Problem statement:
Within the listing below, how many lines contain the word "service"? Answer with the number only.

Material shown:
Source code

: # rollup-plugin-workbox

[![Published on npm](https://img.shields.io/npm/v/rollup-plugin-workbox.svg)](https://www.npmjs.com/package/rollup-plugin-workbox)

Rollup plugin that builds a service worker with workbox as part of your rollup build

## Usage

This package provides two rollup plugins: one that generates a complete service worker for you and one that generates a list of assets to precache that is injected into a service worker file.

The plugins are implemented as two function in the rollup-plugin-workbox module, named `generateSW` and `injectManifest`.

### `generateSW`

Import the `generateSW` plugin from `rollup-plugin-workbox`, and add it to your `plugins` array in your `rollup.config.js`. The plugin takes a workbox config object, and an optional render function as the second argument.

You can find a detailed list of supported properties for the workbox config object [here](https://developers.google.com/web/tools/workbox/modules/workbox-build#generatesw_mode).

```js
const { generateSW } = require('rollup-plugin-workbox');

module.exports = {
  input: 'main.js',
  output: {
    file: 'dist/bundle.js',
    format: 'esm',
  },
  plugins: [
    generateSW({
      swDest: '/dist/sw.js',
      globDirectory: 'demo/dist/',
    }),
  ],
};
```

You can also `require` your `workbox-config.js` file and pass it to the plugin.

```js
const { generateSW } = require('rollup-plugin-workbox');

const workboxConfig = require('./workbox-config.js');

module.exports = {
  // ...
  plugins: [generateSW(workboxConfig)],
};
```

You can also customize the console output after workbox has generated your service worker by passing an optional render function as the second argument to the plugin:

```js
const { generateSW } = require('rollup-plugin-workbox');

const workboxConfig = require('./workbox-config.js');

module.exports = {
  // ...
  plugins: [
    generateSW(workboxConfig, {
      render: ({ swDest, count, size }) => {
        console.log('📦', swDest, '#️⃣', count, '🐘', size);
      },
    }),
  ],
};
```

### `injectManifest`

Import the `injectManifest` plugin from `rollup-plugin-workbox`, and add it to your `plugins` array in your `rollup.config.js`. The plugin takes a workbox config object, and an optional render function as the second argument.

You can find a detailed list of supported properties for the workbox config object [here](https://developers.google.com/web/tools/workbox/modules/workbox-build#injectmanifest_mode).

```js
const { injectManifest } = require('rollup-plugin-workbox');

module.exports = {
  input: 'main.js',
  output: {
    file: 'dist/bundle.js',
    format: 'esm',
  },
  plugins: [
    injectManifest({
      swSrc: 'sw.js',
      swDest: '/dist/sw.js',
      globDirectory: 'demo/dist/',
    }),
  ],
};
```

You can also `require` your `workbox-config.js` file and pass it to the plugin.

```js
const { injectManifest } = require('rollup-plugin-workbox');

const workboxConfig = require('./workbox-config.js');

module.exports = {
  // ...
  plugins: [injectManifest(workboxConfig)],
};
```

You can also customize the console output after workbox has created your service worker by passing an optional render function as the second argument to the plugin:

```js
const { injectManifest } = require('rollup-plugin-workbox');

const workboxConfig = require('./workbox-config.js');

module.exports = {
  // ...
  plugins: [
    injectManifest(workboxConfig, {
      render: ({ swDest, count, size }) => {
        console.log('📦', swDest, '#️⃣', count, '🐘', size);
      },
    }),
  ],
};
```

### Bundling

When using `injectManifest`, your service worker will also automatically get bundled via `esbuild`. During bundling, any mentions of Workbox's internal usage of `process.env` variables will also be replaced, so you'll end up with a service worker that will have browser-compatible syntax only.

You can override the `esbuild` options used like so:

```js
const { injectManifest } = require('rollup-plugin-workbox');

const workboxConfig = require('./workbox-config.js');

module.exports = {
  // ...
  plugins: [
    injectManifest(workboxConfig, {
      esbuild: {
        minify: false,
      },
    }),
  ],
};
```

Solution to this task:
5